Example Argument Parsing Code
import argparse
import sys
def get_args():
"""Get the needed arguments."""
if not 'launcher' in sys.argv[0]:
parser = argparse.ArgumentParser()
parser.add_argument("--sample", type=int, required=True)
parser.add_argument("--rotloss", type=bool, required=True)

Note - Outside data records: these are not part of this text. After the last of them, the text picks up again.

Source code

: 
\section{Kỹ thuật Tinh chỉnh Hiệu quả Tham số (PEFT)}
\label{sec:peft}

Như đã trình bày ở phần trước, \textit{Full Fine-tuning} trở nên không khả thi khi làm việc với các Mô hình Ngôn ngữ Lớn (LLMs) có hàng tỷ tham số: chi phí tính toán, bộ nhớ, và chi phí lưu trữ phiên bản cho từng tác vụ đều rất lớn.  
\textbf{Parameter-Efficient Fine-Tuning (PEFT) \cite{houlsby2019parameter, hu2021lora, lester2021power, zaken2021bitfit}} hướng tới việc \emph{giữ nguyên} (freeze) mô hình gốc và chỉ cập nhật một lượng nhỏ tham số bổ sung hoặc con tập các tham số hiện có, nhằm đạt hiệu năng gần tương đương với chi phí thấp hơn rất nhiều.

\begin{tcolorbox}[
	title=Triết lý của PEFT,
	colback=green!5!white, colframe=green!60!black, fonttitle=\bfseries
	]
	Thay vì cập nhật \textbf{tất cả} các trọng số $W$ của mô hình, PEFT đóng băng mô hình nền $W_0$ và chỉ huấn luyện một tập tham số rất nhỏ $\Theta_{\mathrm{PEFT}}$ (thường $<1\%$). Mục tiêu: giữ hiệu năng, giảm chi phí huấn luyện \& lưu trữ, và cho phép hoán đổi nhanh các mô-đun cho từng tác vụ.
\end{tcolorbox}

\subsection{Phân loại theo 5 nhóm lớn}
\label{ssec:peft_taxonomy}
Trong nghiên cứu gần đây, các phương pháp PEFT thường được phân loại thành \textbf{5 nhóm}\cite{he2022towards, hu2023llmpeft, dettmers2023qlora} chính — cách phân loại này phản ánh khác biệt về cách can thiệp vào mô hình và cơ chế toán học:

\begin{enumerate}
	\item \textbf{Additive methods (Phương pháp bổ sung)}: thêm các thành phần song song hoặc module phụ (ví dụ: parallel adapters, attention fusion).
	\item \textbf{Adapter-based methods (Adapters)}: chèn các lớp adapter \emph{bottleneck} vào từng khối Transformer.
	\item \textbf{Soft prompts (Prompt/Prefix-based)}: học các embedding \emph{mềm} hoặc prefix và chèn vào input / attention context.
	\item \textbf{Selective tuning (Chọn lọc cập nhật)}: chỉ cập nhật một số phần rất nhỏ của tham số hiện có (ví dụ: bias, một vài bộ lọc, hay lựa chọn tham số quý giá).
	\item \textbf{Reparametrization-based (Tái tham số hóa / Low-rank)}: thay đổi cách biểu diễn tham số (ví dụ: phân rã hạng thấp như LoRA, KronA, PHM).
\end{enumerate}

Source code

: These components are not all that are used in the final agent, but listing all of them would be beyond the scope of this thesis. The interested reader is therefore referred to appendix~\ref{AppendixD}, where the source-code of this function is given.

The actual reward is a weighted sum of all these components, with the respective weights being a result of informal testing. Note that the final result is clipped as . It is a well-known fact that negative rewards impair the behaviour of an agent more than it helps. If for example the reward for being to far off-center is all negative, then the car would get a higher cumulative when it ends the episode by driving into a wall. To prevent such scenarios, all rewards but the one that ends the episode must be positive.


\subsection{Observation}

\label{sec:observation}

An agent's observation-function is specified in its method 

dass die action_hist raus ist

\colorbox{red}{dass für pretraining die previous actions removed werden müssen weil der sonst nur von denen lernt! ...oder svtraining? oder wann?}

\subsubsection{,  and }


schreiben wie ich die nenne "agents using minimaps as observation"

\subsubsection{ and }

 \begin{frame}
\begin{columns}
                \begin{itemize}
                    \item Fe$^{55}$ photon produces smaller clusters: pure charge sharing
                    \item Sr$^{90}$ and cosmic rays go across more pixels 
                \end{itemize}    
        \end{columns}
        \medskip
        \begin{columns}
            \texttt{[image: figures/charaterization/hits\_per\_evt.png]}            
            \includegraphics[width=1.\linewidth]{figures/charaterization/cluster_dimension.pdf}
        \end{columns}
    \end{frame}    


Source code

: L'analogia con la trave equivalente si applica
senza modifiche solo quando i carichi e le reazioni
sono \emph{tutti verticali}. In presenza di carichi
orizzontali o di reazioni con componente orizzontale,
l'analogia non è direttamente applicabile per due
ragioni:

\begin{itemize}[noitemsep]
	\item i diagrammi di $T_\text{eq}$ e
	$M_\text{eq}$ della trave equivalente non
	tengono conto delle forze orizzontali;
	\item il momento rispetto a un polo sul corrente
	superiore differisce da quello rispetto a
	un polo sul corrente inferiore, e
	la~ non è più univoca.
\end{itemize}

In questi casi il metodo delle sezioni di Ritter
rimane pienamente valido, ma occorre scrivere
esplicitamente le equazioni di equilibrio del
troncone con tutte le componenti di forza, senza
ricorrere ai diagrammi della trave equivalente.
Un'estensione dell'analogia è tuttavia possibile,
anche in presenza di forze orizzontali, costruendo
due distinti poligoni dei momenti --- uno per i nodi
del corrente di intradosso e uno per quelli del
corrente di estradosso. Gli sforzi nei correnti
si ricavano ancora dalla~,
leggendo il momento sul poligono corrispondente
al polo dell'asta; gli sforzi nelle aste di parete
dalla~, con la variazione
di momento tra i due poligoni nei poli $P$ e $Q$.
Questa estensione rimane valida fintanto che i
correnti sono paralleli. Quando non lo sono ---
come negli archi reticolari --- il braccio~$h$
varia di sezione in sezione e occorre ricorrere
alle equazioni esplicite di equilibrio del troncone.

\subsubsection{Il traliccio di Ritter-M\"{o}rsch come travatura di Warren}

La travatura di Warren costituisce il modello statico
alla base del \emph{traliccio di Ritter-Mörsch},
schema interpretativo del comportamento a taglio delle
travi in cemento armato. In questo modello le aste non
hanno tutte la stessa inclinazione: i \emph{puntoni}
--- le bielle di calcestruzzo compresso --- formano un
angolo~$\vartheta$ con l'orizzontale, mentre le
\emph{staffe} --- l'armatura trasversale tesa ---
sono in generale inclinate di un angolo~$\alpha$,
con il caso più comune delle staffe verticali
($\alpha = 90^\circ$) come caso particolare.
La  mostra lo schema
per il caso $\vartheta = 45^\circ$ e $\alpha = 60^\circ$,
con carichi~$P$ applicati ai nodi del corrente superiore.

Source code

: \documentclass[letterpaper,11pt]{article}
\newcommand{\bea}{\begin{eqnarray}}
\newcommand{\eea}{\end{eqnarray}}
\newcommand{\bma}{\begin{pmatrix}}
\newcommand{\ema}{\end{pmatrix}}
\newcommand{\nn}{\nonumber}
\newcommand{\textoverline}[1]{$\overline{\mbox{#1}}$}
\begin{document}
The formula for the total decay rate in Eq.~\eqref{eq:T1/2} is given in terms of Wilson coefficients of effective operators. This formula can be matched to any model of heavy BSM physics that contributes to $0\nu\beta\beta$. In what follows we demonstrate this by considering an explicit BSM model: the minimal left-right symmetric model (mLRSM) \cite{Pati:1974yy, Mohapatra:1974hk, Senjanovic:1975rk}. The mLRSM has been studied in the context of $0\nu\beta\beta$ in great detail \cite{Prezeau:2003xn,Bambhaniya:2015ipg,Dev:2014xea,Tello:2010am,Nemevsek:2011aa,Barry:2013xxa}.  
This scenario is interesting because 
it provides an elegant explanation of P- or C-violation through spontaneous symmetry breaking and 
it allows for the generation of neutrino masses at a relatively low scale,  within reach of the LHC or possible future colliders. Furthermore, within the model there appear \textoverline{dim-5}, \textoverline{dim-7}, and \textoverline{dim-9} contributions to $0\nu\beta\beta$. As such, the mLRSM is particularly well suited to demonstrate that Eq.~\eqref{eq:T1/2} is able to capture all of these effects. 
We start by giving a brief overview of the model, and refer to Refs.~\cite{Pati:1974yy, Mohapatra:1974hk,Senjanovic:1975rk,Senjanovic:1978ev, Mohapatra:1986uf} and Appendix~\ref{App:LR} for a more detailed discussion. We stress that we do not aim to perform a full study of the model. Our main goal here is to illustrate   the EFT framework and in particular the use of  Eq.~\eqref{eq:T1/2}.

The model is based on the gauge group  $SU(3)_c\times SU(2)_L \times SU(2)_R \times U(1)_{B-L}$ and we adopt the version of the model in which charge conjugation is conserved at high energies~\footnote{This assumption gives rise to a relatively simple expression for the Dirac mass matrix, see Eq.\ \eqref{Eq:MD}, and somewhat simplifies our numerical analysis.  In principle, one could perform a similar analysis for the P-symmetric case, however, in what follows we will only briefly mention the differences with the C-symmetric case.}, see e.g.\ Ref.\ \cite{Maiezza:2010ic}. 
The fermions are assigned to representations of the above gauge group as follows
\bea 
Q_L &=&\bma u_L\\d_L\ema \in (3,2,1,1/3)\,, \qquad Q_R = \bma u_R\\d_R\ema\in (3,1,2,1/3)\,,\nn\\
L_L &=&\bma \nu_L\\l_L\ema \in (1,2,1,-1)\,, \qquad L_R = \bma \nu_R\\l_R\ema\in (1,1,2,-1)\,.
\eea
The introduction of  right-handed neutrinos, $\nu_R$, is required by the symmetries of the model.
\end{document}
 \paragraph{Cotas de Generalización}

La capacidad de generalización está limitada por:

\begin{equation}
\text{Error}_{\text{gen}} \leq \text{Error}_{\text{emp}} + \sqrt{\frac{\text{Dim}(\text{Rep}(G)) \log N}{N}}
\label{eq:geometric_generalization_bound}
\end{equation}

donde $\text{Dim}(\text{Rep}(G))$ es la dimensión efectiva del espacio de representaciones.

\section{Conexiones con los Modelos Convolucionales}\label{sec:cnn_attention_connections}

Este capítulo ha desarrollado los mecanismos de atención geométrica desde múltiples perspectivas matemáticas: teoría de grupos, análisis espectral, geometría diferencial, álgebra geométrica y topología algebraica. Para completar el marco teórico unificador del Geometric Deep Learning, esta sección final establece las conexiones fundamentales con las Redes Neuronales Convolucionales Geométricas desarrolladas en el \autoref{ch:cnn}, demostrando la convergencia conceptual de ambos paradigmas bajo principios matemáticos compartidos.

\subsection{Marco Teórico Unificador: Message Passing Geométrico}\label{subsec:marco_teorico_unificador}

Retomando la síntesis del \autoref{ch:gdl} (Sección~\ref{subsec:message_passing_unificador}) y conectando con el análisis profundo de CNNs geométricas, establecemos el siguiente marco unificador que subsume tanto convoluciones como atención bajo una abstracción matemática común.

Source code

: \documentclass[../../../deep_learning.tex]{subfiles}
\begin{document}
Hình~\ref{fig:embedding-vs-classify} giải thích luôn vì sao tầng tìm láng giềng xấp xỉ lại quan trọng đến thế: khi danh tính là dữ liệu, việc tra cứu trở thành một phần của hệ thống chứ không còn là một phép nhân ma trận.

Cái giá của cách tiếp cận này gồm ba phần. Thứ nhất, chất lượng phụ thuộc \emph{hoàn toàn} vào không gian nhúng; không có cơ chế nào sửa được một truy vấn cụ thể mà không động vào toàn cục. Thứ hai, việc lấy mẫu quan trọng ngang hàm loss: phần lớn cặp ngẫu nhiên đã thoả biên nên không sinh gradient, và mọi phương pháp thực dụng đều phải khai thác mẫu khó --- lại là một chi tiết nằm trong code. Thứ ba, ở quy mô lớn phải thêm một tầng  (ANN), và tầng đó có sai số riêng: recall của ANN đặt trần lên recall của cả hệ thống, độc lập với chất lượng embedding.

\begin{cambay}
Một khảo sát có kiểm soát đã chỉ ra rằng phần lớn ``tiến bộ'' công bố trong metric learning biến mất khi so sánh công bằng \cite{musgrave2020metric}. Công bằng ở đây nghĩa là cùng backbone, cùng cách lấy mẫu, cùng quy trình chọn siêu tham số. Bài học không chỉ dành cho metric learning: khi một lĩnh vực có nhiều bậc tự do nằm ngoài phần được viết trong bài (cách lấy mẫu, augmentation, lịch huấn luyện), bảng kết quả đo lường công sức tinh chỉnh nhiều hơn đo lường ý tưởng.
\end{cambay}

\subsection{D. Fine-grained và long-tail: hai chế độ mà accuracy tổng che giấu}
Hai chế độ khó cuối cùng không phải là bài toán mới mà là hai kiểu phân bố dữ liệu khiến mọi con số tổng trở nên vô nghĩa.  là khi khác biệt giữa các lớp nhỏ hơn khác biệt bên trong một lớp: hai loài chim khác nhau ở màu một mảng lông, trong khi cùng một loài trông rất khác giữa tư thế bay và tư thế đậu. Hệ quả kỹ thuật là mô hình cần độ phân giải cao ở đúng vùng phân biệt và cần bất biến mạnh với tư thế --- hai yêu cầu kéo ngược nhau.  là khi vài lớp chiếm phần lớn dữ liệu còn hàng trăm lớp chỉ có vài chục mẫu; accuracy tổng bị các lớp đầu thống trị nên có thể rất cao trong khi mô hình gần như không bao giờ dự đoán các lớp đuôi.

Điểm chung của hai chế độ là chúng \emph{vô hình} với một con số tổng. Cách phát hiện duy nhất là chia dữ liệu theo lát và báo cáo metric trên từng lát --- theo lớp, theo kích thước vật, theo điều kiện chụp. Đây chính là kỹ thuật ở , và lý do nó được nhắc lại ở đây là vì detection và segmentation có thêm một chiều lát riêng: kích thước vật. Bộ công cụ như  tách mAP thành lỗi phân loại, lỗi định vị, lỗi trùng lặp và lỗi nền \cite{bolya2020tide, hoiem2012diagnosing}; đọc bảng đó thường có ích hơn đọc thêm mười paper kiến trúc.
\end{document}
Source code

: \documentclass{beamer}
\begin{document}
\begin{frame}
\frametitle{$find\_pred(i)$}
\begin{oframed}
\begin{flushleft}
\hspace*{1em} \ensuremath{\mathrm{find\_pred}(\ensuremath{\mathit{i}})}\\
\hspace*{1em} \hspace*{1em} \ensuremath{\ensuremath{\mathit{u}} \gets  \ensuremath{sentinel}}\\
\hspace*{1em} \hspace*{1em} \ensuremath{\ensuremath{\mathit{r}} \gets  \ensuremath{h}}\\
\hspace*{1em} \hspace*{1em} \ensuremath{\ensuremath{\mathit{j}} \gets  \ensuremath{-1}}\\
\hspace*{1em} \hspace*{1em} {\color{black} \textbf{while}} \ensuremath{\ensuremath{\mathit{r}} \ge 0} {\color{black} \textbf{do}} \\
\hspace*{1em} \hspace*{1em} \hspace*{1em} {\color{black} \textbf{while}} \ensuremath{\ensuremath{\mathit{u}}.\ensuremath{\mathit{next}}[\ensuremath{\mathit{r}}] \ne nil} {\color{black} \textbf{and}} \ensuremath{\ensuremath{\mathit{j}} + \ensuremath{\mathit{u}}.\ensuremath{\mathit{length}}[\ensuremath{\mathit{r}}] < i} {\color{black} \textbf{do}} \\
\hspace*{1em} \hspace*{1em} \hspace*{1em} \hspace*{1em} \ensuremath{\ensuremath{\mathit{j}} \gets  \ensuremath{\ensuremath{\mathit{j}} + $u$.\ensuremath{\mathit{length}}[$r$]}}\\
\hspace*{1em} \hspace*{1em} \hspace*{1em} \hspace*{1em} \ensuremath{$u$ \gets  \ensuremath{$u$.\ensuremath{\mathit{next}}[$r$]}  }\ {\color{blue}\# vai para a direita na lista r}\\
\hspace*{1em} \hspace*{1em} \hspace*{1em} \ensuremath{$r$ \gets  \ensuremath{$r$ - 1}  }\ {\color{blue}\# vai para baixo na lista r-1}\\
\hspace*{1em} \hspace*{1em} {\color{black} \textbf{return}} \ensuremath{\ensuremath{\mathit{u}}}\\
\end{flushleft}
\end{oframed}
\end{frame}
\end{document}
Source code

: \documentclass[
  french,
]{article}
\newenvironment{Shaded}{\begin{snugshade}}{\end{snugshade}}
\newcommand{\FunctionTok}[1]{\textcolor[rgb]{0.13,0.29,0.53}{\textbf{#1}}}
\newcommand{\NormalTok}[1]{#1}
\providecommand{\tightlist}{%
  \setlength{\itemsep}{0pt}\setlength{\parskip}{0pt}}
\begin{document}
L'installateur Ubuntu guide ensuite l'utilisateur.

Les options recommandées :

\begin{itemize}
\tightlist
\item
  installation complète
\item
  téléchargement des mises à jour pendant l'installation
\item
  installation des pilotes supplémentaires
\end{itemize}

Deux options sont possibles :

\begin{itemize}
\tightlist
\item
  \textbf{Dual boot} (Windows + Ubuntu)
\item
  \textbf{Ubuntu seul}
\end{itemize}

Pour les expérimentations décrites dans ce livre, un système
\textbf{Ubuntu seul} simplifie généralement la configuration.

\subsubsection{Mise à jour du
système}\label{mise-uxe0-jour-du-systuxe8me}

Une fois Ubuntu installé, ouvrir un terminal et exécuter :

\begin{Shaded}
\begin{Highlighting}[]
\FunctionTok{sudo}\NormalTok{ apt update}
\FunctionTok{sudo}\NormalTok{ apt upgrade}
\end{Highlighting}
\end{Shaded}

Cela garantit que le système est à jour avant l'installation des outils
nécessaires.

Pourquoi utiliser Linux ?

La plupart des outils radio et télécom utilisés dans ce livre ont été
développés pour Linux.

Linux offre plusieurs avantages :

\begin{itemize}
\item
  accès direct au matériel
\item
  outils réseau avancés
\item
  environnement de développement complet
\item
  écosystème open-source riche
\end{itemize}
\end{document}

args = parser.parse_args()
isample = args.sample
rot_loss = args.rotloss
else:
# Default values when running interactively as a notebook
isample = 0
rot_loss = False
return isample, rot_loss
Usage
When executed as a script:
./train_encoder.py --sample 0 --rotloss False
When executed as a notebook:
- Default values are used
- No command-line arguments are required
This allows the same file to work both:
- Interactively (Jupyter)
- Non-interactively (HTCondor)
Step 3: Create an HTCondor Submission File
Create a submission file (e.g. autoenc.sub) describing how the jobs should run.
Example Submission File
executable = /data/incaem/scratch_nvme/eriksen/miniforge3/envs/py4dstem/bin/python arguments = /nfs/pic.es/user/e/eriksen/proj/posthack/train_encoder.py --sample $(sample) --rotloss False # Logs output = logs/train_encoder_$(sample)_$(ClusterId).$(ProcId).out error = logs/train_encoder_$(sample)_$(ClusterId).$(ProcId).err log = logs/train_encoder_$(sample)_$(ClusterId).$(ProcId).log request_gpus = 1 request_memory = 8GB queue sample in (0 1 2 3)
Notes
- Use the **full path** to:
- The Python executable from the desired conda environment
- The training script
- HTCondor variables (e.g. $(sample)) are passed as arguments
- Each queued value corresponds to one independent training run
- Logs are separated per job
Step 4: Submit and Monitor the Jobs
Submit
From the directory containing the .sub file:
condor_submit autoenc.sub
Monitor
condor_q
or use standard HTCondor monitoring tools as needed.
Important Notes
- Always write outputs (e.g. model weights, checkpoints) to an absolute path
- Ensure output directories exist before submission
- Avoid relying on notebook state (each job runs independently)
Summary
This workflow enables:
- Notebook-based development
- Script-based batch execution
- Efficient parallel training with HTCondor
It is not perfect, but it is a practical and robust solution for scaling notebook-based workflows once development stabilizes.